Figure 4. a) Comparison of laser design changes on dead zone width; and b) dead zone reduction track record. Source: Oerlikon Solar.
In sum, the changes outlined above to the "core" manufacturing equipment tools have resulted in substantially increased performance and productivity with 1) a more than 50% throughput increase, 2) a more than 50% module cost reduction, 3) a 100% increase in output capacity, and 4) overall fab line yields of ~97%.

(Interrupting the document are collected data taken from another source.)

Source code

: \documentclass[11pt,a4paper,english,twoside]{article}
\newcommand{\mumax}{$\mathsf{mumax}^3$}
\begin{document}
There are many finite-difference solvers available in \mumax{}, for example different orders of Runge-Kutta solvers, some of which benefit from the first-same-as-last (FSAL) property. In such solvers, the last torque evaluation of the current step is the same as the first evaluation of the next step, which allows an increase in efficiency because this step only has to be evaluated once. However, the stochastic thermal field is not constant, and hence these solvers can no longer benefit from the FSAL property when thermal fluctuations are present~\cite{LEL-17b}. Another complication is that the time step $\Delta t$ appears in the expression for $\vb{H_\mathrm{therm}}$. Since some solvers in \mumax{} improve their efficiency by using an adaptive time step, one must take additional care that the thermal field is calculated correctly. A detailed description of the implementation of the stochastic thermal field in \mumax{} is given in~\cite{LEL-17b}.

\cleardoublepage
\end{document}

In thin-film silicon manufacturing, materials (e.g., glass, lamination foil, junction box, etc.) represent over 50% of the total cost of a thin-film silicon PV module. Reduction in the amount and price of key materials is a major factor in driving down the total cost of module production. Technology providers can greatly reduce the expected cost of module manufacturing by optimizing the design of the module itself, while aggressively working with suppliers of key materials to qualify several competing vendors of key materials for the modules. We have achieved a 50% reduction of material cost over the last three years, thanks in part to qualification of new suppliers and optimizing the minimum requirement specifications. In addition to the white lamination foil example described above, other significant material cost reductions have been achieved in the junction box, contacts, encapsulants, and the front glass.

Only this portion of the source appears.